T.K. Small, 44, is a Brooklyn lawyer who bares his litigator knuckles for disability rights. When not plotting legal maneuvers, Small, who has spinal muscular atrophy, co-hosts the WBAI-FM  radio show, The Largest Minority: News and Views from the Community of People with Disabilities (www.largestminority.org).

How has your disability shaped you?
My personality is a little bit reckless and compulsive, but as a person with a severe neuromuscular condition, I’m forced to focus. So I think being disabled has kept me out of trouble.

What irks you?
People who don’t give 100 percent. We can do things to make our existence and the world a better place, and we have an obligation to do that.

What are you proud of?
“I’m not a quitter, I just keep fighting. I might step back a little bit, but I never give up.”

What’s your motto?
“All animals are created equal,” from George Orwell’s book, Animal Farm. Of course, the rest of that quote is, “but some are more equal than others.” If you remember the book, the animals take over the farm and at first everything is egalitarian. But then the pigs move into the farm house and become as terrible as the farmers were. Our struggle is to stick with the beginning of that quote.
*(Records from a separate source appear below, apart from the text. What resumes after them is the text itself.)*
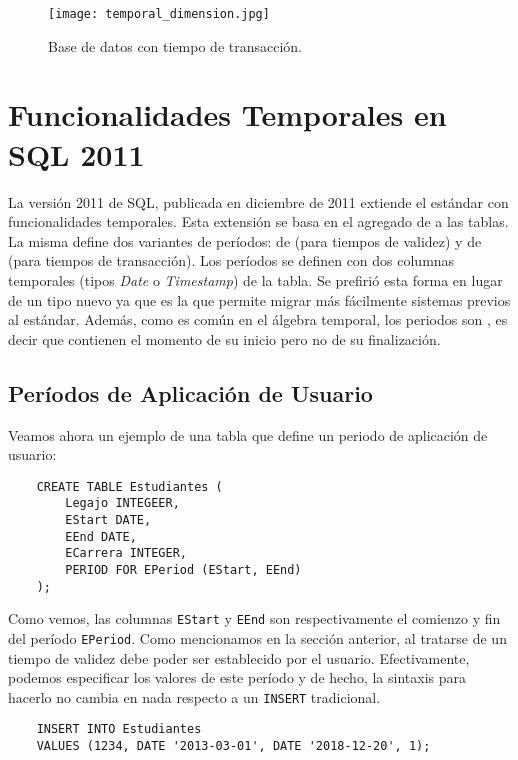 \begin{figure}
    \centering
    \texttt{[image: temporal\_dimension.jpg]}
    \caption{Base de datos con tiempo de transacción.}
    \label{fig:transaction-time}
\end{figure}

\section{Funcionalidades Temporales en SQL 2011}\label{sec:sql2011}

La versión 2011 de SQL\textsuperscript{\cite{sql2011}}, publicada en diciembre de 2011 extiende el estándar con funcionalidades temporales.
Esta extensión se basa en el agregado de  a las tablas.
La misma define dos variantes de períodos:
de  (para tiempos de validez) y de  (para tiempos de transacción).
Los períodos se definen con dos columnas temporales (tipos \textit{Date} o \textit{Timestamp}) de la tabla.
Se prefirió esta forma en lugar de un tipo nuevo ya que es la que permite migrar más
fácilmente sistemas previos al estándar.
Además, como es común en el álgebra temporal, los periodos son ,
es decir que contienen el momento de su inicio pero no de su finalización.

\subsection{Períodos de Aplicación de Usuario} \label{subsec:pau}

Veamos ahora un ejemplo de una tabla que define un periodo de aplicación de usuario:

\begin{verbatim}
    CREATE TABLE Estudiantes (
        Legajo INTEGEER,
        EStart DATE,
        EEnd DATE,
        ECarrera INTEGER,
        PERIOD FOR EPeriod (EStart, EEnd)
    );
\end{verbatim}

Como vemos, las columnas \texttt{EStart} y \texttt{EEnd} son respectivamente el comienzo y fin del período \texttt{EPeriod}.
Como mencionamos en la sección anterior, al tratarse de un tiempo de validez debe poder ser establecido por el usuario.
Efectivamente, podemos especificar los valores de este período y de hecho,
la sintaxis para hacerlo no cambia en nada respecto a un \texttt{INSERT} tradicional.

\begin{verbatim}
    INSERT INTO Estudiantes
    VALUES (1234, DATE '2013-03-01', DATE '2018-12-20', 1);
\end{verbatim}

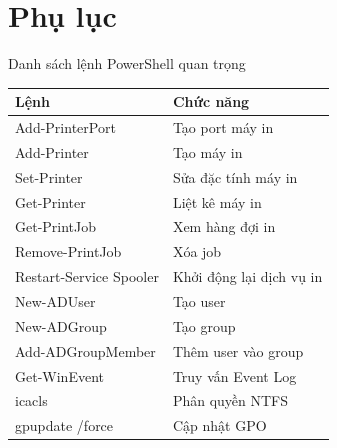 \documentclass{beamer}
\begin{document}
    \section{Phụ lục}
    \begin{frame}{Danh sách lệnh PowerShell quan trọng}
        \begin{table}[ht]
            \centering
            \tiny
            \begin{tabular}{|l|l|}
            \hline
            \textbf{Lệnh} & \textbf{Chức năng} \\
            \hline
            Add-PrinterPort & Tạo port máy in \\
            \hline
            Add-Printer & Tạo máy in \\
            \hline
            Set-Printer & Sửa đặc tính máy in \\
            \hline
            Get-Printer & Liệt kê máy in \\
            \hline
            Get-PrintJob & Xem hàng đợi in \\
            \hline
            Remove-PrintJob & Xóa job \\
            \hline
            Restart-Service Spooler & Khởi động lại dịch vụ in \\
            \hline
            New-ADUser & Tạo user \\
            \hline
            New-ADGroup & Tạo group \\
            \hline
            Add-ADGroupMember & Thêm user vào group \\
            \hline
            Get-WinEvent & Truy vấn Event Log \\
            \hline
            icacls & Phân quyền NTFS \\
            \hline
            gpupdate /force & Cập nhật GPO \\
            \hline
            \end{tabular}
        \end{table}
    \end{frame}
\end{document}
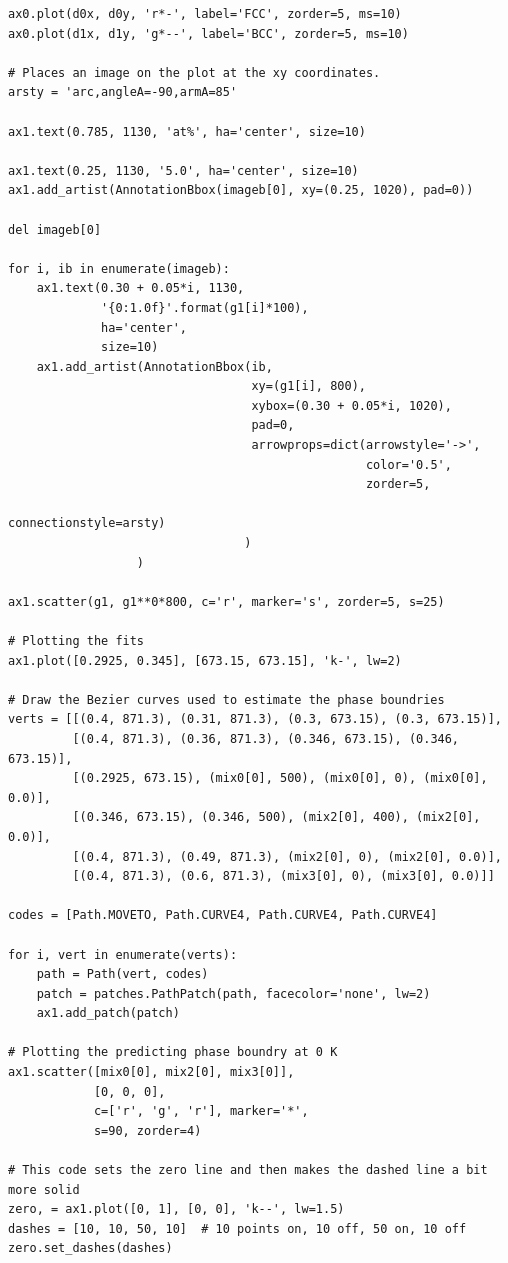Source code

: \documentclass[number, sort&compress, review, 12pt]{elsarticle}
\begin{document}
\begin{verbatim}
ax0.plot(d0x, d0y, 'r*-', label='FCC', zorder=5, ms=10)
ax0.plot(d1x, d1y, 'g*--', label='BCC', zorder=5, ms=10)

# Places an image on the plot at the xy coordinates.
arsty = 'arc,angleA=-90,armA=85'

ax1.text(0.785, 1130, 'at%', ha='center', size=10)

ax1.text(0.25, 1130, '5.0', ha='center', size=10)
ax1.add_artist(AnnotationBbox(imageb[0], xy=(0.25, 1020), pad=0))

del imageb[0]

for i, ib in enumerate(imageb):
    ax1.text(0.30 + 0.05*i, 1130,
             '{0:1.0f}'.format(g1[i]*100),
             ha='center',
             size=10)
    ax1.add_artist(AnnotationBbox(ib,
                                  xy=(g1[i], 800),
                                  xybox=(0.30 + 0.05*i, 1020),
                                  pad=0,
                                  arrowprops=dict(arrowstyle='->',
                                                  color='0.5',
                                                  zorder=5,
                                                  connectionstyle=arsty)
                                 )
                  )

ax1.scatter(g1, g1**0*800, c='r', marker='s', zorder=5, s=25)

# Plotting the fits
ax1.plot([0.2925, 0.345], [673.15, 673.15], 'k-', lw=2)

# Draw the Bezier curves used to estimate the phase boundries
verts = [[(0.4, 871.3), (0.31, 871.3), (0.3, 673.15), (0.3, 673.15)],
         [(0.4, 871.3), (0.36, 871.3), (0.346, 673.15), (0.346, 673.15)],
         [(0.2925, 673.15), (mix0[0], 500), (mix0[0], 0), (mix0[0], 0.0)],
         [(0.346, 673.15), (0.346, 500), (mix2[0], 400), (mix2[0], 0.0)],
         [(0.4, 871.3), (0.49, 871.3), (mix2[0], 0), (mix2[0], 0.0)],
         [(0.4, 871.3), (0.6, 871.3), (mix3[0], 0), (mix3[0], 0.0)]]

codes = [Path.MOVETO, Path.CURVE4, Path.CURVE4, Path.CURVE4]

for i, vert in enumerate(verts):
    path = Path(vert, codes)
    patch = patches.PathPatch(path, facecolor='none', lw=2)
    ax1.add_patch(patch)

# Plotting the predicting phase boundry at 0 K
ax1.scatter([mix0[0], mix2[0], mix3[0]],
            [0, 0, 0],
            c=['r', 'g', 'r'], marker='*',
            s=90, zorder=4)

# This code sets the zero line and then makes the dashed line a bit more solid
zero, = ax1.plot([0, 1], [0, 0], 'k--', lw=1.5)
dashes = [10, 10, 50, 10]  # 10 points on, 10 off, 50 on, 10 off
zero.set_dashes(dashes)


\end{verbatim}
\end{document}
What was your ‘aha’ moment?
When I stopped comparing myself to other people. I was unemployed for the better part of three years — stuck in a rut — and finally got out of it when I stopped worrying about why I wasn’t working full-time, and turned to a more relative benchmark of success.

Describe the time you got yourself together.
I ran for NY Senate in 1994. It was a thankless job where I knew I was going to lose, but I learned I’m good at public speaking. This has allowed me to provide excellent lobbying for our community.

If you had a magic wand, how would you wave it?
To get people to stop apologizing and feeling bad about their disabilities. No one needs to be sorry for who they are or what they are.

Shock me.
I’m a Republican.

I was a Democrat, but once my father and I were walking down the street when a Democrat operative asked my father if I would like to sign the petition. I spun around and said, “Why can’t you give me the respect to ask me the question directly?” Then I started thinking about liberty and freedom and things like that, and realized the Republican Party talks more about freedom and liberty than the Dems.

The Republicans are almost as miserable as Democrats. They talk about a big tent, but sometimes I don’t think the tent is all that accessible to get into. I’m moderate, not part of the crazy tea bag crowd we see today.

We need to exercise freedom and that is something different for us than for other people. Like, I don’t want a government nurse telling me what I can and can’t do,  and that struck me as more in line with the Republican philosophy. Also, I was tired of Dems patting me on the head and then using me to beat up on the other guy.